__What you need to do__: Only the lines that hold the word "fluides" are wanted from this listing.

[Recorded information — start]

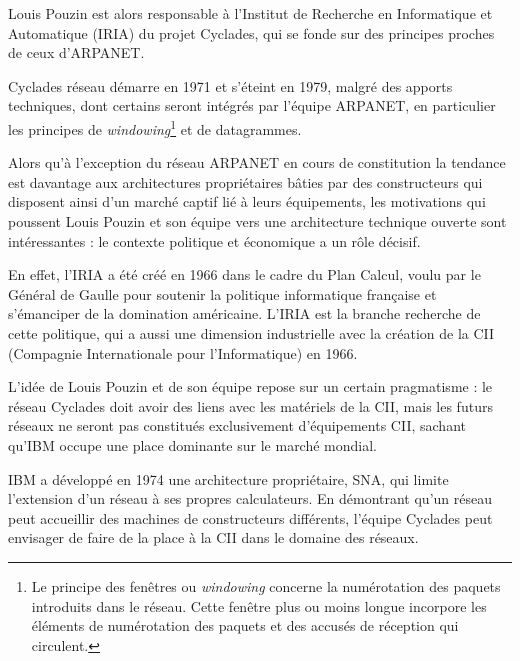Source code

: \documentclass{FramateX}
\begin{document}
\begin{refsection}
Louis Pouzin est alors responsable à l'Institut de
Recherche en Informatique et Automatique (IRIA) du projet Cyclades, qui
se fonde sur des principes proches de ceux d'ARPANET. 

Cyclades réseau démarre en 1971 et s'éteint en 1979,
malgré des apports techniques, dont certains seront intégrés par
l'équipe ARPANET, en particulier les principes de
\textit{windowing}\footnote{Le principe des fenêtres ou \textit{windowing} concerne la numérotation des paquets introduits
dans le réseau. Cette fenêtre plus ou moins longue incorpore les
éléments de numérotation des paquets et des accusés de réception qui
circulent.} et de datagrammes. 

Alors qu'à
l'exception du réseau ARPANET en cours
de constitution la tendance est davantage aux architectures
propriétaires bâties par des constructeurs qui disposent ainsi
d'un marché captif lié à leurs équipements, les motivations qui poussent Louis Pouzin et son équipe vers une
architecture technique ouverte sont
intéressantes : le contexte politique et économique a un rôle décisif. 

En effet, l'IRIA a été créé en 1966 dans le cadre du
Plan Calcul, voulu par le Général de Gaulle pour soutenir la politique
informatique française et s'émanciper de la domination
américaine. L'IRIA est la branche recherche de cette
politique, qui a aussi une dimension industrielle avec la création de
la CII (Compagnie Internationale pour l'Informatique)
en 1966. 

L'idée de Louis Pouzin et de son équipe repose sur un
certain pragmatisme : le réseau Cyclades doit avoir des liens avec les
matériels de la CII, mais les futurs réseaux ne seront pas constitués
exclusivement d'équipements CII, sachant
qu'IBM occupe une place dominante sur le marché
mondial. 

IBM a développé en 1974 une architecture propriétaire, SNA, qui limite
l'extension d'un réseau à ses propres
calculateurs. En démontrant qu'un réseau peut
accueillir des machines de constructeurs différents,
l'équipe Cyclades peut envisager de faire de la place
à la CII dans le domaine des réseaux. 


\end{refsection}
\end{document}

[Recorded information — finish]
[Recorded information — start]

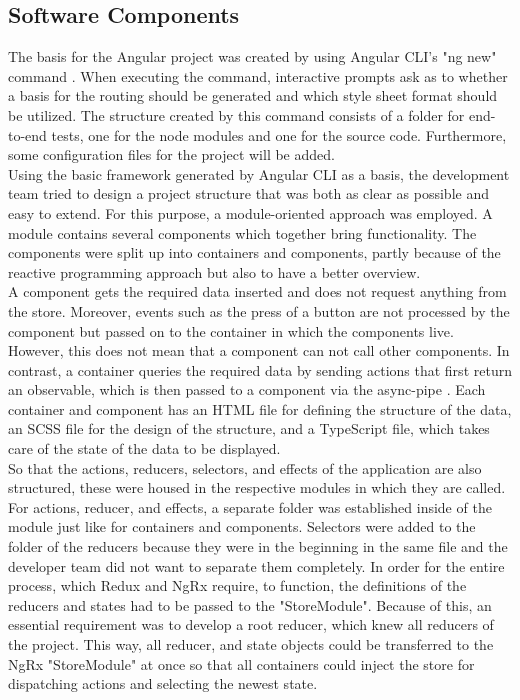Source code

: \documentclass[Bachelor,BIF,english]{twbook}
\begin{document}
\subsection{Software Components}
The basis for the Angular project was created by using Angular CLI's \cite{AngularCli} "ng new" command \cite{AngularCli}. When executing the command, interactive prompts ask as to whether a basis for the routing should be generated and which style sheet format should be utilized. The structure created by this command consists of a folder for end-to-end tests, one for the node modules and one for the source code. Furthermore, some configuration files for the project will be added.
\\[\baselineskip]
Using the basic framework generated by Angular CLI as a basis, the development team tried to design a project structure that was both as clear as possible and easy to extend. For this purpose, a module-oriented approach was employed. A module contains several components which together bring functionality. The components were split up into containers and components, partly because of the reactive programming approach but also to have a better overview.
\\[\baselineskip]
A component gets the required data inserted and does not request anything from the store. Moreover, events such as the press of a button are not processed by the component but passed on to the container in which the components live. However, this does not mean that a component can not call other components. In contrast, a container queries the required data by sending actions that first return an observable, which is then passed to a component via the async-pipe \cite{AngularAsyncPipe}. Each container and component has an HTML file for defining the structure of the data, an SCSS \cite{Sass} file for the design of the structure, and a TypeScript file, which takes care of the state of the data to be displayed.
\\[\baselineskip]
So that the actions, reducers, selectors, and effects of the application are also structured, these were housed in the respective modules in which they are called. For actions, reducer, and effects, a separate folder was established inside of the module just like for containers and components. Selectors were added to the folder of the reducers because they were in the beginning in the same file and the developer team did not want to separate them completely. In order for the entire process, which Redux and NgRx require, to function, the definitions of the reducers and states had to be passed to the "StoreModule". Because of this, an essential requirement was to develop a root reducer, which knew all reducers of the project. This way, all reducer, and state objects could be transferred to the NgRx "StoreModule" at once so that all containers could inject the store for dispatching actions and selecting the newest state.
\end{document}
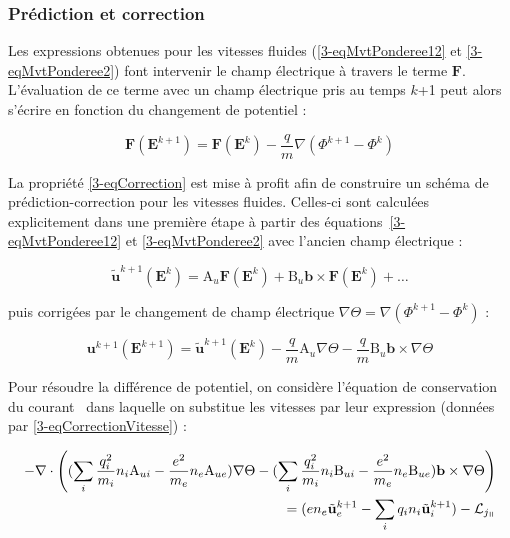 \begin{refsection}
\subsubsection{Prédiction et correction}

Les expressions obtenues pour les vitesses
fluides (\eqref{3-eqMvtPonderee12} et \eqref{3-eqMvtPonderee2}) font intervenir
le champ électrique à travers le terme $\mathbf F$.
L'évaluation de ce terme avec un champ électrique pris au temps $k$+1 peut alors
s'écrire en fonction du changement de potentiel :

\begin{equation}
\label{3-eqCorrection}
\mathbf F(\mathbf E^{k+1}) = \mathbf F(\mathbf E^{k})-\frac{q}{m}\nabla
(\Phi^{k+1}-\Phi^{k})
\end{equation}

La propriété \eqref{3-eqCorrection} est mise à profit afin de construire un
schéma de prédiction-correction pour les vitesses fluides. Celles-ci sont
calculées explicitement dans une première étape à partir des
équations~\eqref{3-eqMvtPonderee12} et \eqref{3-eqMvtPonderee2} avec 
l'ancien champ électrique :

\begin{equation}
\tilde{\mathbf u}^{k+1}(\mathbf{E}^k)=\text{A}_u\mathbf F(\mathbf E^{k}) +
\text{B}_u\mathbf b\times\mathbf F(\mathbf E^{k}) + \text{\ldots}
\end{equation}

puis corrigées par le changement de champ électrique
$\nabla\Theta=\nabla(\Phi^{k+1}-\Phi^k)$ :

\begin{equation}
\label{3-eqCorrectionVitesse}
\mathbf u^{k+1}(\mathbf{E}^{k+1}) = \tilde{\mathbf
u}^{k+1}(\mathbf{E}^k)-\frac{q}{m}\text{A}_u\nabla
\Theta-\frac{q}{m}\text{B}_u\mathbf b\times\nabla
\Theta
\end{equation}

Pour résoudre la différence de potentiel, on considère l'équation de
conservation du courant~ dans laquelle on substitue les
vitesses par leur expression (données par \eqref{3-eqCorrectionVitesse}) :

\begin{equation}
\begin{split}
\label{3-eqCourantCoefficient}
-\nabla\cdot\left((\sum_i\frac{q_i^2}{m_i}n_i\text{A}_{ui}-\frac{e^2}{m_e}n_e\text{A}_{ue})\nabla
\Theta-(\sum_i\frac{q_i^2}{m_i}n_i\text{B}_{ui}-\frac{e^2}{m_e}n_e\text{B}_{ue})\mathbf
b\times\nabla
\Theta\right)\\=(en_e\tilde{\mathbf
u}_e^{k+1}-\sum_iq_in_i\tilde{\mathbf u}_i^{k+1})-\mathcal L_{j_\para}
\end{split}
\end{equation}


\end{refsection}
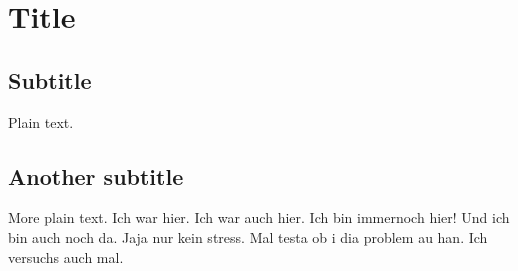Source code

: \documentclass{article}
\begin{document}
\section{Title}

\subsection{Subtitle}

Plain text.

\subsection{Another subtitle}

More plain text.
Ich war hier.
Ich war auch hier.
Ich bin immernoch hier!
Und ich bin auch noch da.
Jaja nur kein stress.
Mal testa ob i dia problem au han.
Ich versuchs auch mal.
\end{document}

[Recorded information — finish]
[Recorded information — start]

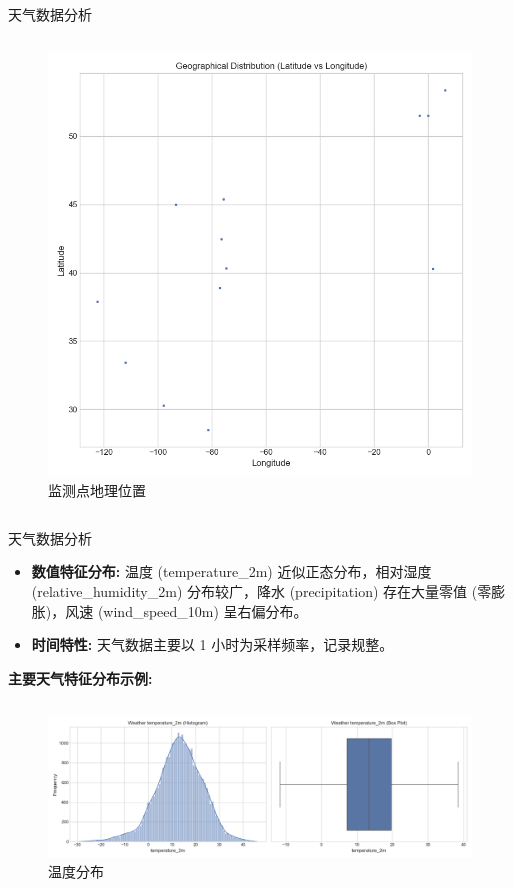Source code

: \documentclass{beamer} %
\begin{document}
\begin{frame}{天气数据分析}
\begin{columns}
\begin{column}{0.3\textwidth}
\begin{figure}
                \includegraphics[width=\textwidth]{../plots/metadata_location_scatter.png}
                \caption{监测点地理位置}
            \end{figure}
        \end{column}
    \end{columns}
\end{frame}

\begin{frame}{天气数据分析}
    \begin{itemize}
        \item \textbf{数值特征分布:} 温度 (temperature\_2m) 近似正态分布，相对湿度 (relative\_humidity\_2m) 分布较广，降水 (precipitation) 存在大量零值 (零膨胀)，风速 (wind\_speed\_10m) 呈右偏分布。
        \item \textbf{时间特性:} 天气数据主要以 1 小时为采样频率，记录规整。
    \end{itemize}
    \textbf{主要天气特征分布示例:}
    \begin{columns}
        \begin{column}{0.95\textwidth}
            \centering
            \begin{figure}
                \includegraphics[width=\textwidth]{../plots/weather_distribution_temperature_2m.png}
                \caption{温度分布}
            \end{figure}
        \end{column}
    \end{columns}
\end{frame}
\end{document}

[Recorded information — finish]

__Task result__:
fluides (\eqref{3-eqMvtPonderee12} et \eqref{3-eqMvtPonderee2}) font intervenir
schéma de prédiction-correction pour les vitesses fluides. Celles-ci sont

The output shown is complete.